Background and Motivation
Flow separation is a common phenomenon that occurs over airfoils and affects their performance. Understanding flow separation is crucial in the design and optimization of airfoils, as it affects the lift and drag characteristics. Various numerical methods such as computational fluid dynamics (CFD) and experimental techniques have been used to predict flow separation over airfoils. However, these methods can be computationally expensive, and accurate predictions can require large amounts of data. Machine learning has been used to predict fluid flow behavior, and it has shown promising results in reducing computational costs and providing accurate predictions. In this study, we propose to investigate the potential of machine learning in predicting flow separation over the NACA 0012 airfoil.
Objectives
The main objectives of this research are:
- To develop a machine learning model for predicting flow separation over the NACA 0012 airfoil.
- To compare the accuracy of the machine learning model predictions with experimental data and CFD simulations.
- To investigate the effect of training data type (experimental data or CFD simulations) on the accuracy of the machine learning model.
- To identify the important input variables that affect the flow separation over the NACA 0012 airfoil.
Methodology
The proposed research will be conducted in the following stages:
- Literature review: A comprehensive literature review will be carried out to identify the existing methods for predicting flow separation over airfoils and the use of machine learning in fluid mechanics.
- Data collection and preprocessing: Experimental data or CFD simulations will be used as the training data to develop the machine learning model. The data will be preprocessed to ensure that it is in a suitable format for training the machine learning algorithm.
- Machine learning model development: Various machine learning algorithms such as artificial neural networks, decision trees, and support vector machines will be implemented to develop the machine learning model for predicting flow separation over the NACA 0012 airfoil. The performance of each algorithm will be evaluated to select the best-performing one.
- Model evaluation: The developed machine learning model will be evaluated by comparing the predicted results with experimental data and CFD simulations.
- Sensitivity analysis: A sensitivity analysis will be carried out to identify the important input variables that affect flow separation over the NACA 0012 airfoil.
Expected outcomes
The expected outcomes of this research are:
- The development of a machine learning model for predicting flow separation over the NACA 0012 airfoil.
- Comparison of the accuracy of the machine learning model predictions with experimental data and CFD simulations.

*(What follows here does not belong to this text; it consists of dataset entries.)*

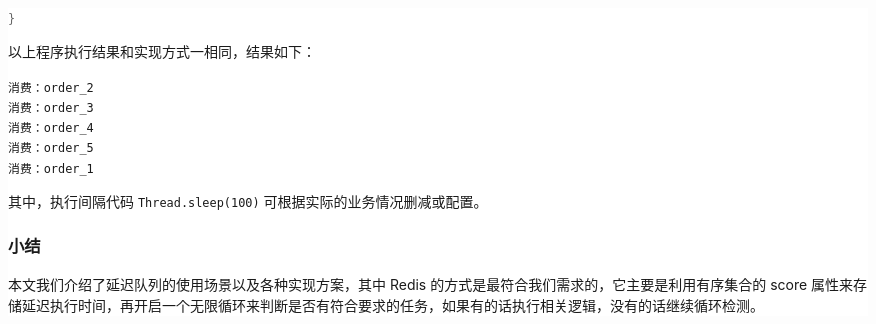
 ```java
}
```

以上程序执行结果和实现方式一相同，结果如下：

```
消费：order_2
消费：order_3
消费：order_4
消费：order_5
消费：order_1
```

其中，执行间隔代码 `Thread.sleep(100)` 可根据实际的业务情况删减或配置。

### 小结

本文我们介绍了延迟队列的使用场景以及各种实现方案，其中 Redis 的方式是最符合我们需求的，它主要是利用有序集合的 score 属性来存储延迟执行时间，再开启一个无限循环来判断是否有符合要求的任务，如果有的话执行相关逻辑，没有的话继续循环检测。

- Investigation of the effect of training data type (experimental data or CFD simulations) on the accuracy of the machine learning model.
- Identification of the important input variables that affect flow separation over the NACA 0012 airfoil.
Significance and relevance
The proposed research will contribute to the development of efficient and accurate methods for predicting flow separation over airfoils. The use of machine learning can provide a cost-effective and reliable approach to predicting flow separation, which can lead to improved performance and efficiency of airfoils. The findings of this study can be beneficial in various fields such as aerospace engineering, wind turbine design, and fluid mechanics.